Basil Al-Bahrani باسل البحراني

Personal information
- Full name: Basil Mohammed Al-Bahrani
- Date of birth: 23 January 1995 (age 30)
- Place of birth: Al-Hasa, Saudi Arabia
- Height: 1.75 m (5 ft 9 in)
- Position(s): Goalkeeper

Team information
- Current team: Al-Arabi
- Number: 1

Youth career
- Al-Fateh

Senior career*
- Years: Team / Apps / (Gls)
- 2017–2022: Al-Fateh / 3 / (0)
- 2022–2024: Al-Batin / 3 / (0)
- 2024–: Al-Arabi / 0 / (0)

= Basil Al-Bahrani =

Saudi Arabian association football player

Basil Al-Bahrani (باسل البحراني, born 23 January 1995) is a Saudi Arabian professional footballer who plays as a goalkeeper for Al-Arabi.

==Career==
Al-Bahrani began his career at the youth team of Al-Fateh.

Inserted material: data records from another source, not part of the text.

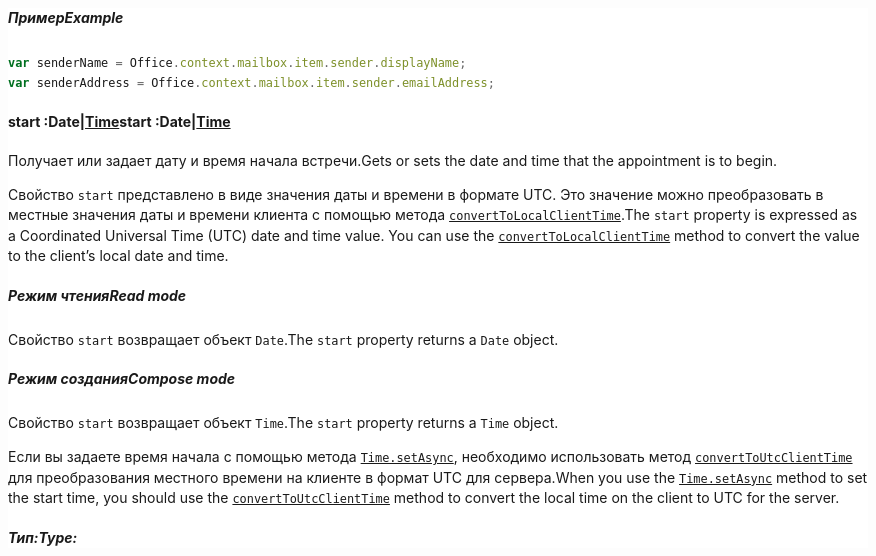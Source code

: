 ##### <a name="example"></a><span data-ttu-id="98c2b-452">Пример</span><span class="sxs-lookup"><span data-stu-id="98c2b-452">Example</span></span>

```JavaScript
var senderName = Office.context.mailbox.item.sender.displayName;
var senderAddress = Office.context.mailbox.item.sender.emailAddress;
```

####  <a name="start-datetimejavascriptapioutlook11officetime"></a><span data-ttu-id="98c2b-453">start :Date|[Time](/javascript/api/outlook_1_1/office.time)</span><span class="sxs-lookup"><span data-stu-id="98c2b-453">start :Date|[Time](/javascript/api/outlook_1_1/office.time)</span></span>

<span data-ttu-id="98c2b-454">Получает или задает дату и время начала встречи.</span><span class="sxs-lookup"><span data-stu-id="98c2b-454">Gets or sets the date and time that the appointment is to begin.</span></span>

<span data-ttu-id="98c2b-p128">Свойство `start` представлено в виде значения даты и времени в формате UTC. Это значение можно преобразовать в местные значения даты и времени клиента с помощью метода [`convertToLocalClientTime`](office.context.mailbox.md#converttolocalclienttimetimevalue--localclienttimejavascriptapioutlook11officelocalclienttime).</span><span class="sxs-lookup"><span data-stu-id="98c2b-p128">The `start` property is expressed as a Coordinated Universal Time (UTC) date and time value. You can use the [`convertToLocalClientTime`](office.context.mailbox.md#converttolocalclienttimetimevalue--localclienttimejavascriptapioutlook11officelocalclienttime) method to convert the value to the client’s local date and time.</span></span>

##### <a name="read-mode"></a><span data-ttu-id="98c2b-457">Режим чтения</span><span class="sxs-lookup"><span data-stu-id="98c2b-457">Read mode</span></span>

<span data-ttu-id="98c2b-458">Свойство `start` возвращает объект `Date`.</span><span class="sxs-lookup"><span data-stu-id="98c2b-458">The `start` property returns a `Date` object.</span></span>

##### <a name="compose-mode"></a><span data-ttu-id="98c2b-459">Режим создания</span><span class="sxs-lookup"><span data-stu-id="98c2b-459">Compose mode</span></span>

<span data-ttu-id="98c2b-460">Свойство `start` возвращает объект `Time`.</span><span class="sxs-lookup"><span data-stu-id="98c2b-460">The `start` property returns a `Time` object.</span></span>

<span data-ttu-id="98c2b-461">Если вы задаете время начала с помощью метода [`Time.setAsync`](/javascript/api/outlook_1_1/office.time#setasync-datetime--options--callback-), необходимо использовать метод [`convertToUtcClientTime`](office.context.mailbox.md#converttoutcclienttimeinput--date) для преобразования местного времени на клиенте в формат UTC для сервера.</span><span class="sxs-lookup"><span data-stu-id="98c2b-461">When you use the [`Time.setAsync`](/javascript/api/outlook_1_1/office.time#setasync-datetime--options--callback-) method to set the start time, you should use the [`convertToUtcClientTime`](office.context.mailbox.md#converttoutcclienttimeinput--date) method to convert the local time on the client to UTC for the server.</span></span>

##### <a name="type"></a><span data-ttu-id="98c2b-462">Тип:</span><span class="sxs-lookup"><span data-stu-id="98c2b-462">Type:</span></span>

On 10 August 2017, he was called up to the bench for the first time. On 22 August 2019, Al-Bahrani signed his first professional contract with the club. On 13 January 2021, Al-Bahrani renewed his contract with Al-Fateh. On 13 February 2021, Al-Bahrani made his league debut against Al-Ain. On 28 July 2022, Al-Bahrani was released from his contract by Al-Fateh. On 1 August 2022, Al-Bahrani joined Al-Batin. On 5 August 2024, Al-Bahrani joined Al-Arabi.